Le succès monstre du rappeur américain J. Cole, à l’image lisse et aux prises de position anti-drogues, a de quoi surprendre dans un genre où la glorification des trafics en tout genre est souvent de mise. Le dernier album de l’artiste de 33 ans, « KOD », s’est hissé en tête du classement Billboard des ventes aux États-Unis. Le disque, qui s’est vendu à 397.000 exemplaires depuis sa sortie le 20 avril, est même devenu le troisième album le plus écouté de l’histoire sur les plateformes de streaming.

Propos engagés et jazz. Le rappeur de Caroline du Nord est resté fidèle à la recette qui a fait son succès : propos engagés et influences de jazz. « Je comprends que ce message n’est pas le plus cool à faire passer/Mais si tu veux essayer ça, je connais un autre moyen – Médite! », rappe-t-il notamment sur le morceau « Friends ».

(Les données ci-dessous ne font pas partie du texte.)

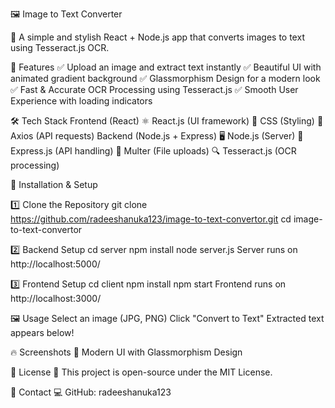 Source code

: 🖼️ Image to Text Converter

🚀 A simple and stylish React + Node.js app that converts images to text using Tesseract.js OCR.

📌 Features
✅ Upload an image and extract text instantly
✅ Beautiful UI with animated gradient background
✅ Glassmorphism Design for a modern look
✅ Fast & Accurate OCR Processing using Tesseract.js
✅ Smooth User Experience with loading indicators



🛠️ Tech Stack
Frontend (React)
⚛️ React.js (UI framework)
🎨 CSS (Styling)
🔄 Axios (API requests)
Backend (Node.js + Express)
🖥️ Node.js (Server)
🚀 Express.js (API handling)
📄 Multer (File uploads)
🔍 Tesseract.js (OCR processing)

🚀 Installation & Setup

1️⃣ Clone the Repository
git clone https://github.com/radeeshanuka123/image-to-text-convertor.git
cd image-to-text-convertor

2️⃣ Backend Setup
cd server
npm install
node server.js
Server runs on http://localhost:5000/

3️⃣ Frontend Setup
cd client
npm install
npm start
Frontend runs on http://localhost:3000/


🖼️ Usage
Select an image (JPG, PNG)
Click "Convert to Text"
Extracted text appears below!


🔥 Screenshots
📌 Modern UI with Glassmorphism Design


📝 License
📜 This project is open-source under the MIT License.


📌 Contact
💻 GitHub: radeeshanuka123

Une figure à part. J. Cole reste plus facile d’accès pour un grand public néophyte que Kendrick Lamar, l’artiste le plus encensé actuellement dans la scène rap américaine. Salué par certains mais critiqué par d’autres, en raison notamment de l’absence de risque dans sa musique, Jermaine Cole, de son vrai nom, reste une figure à part dans le monde du rap américain. Dans un entretien au site spécialisé Vulture, il estimait que le rap actuel était caricatural. « Si vous excluez les trois plus grosses têtes d’affiche, les plus gros rappeurs sont tous des versions exagérées des stéréotypes sur les Noirs », assurait-il.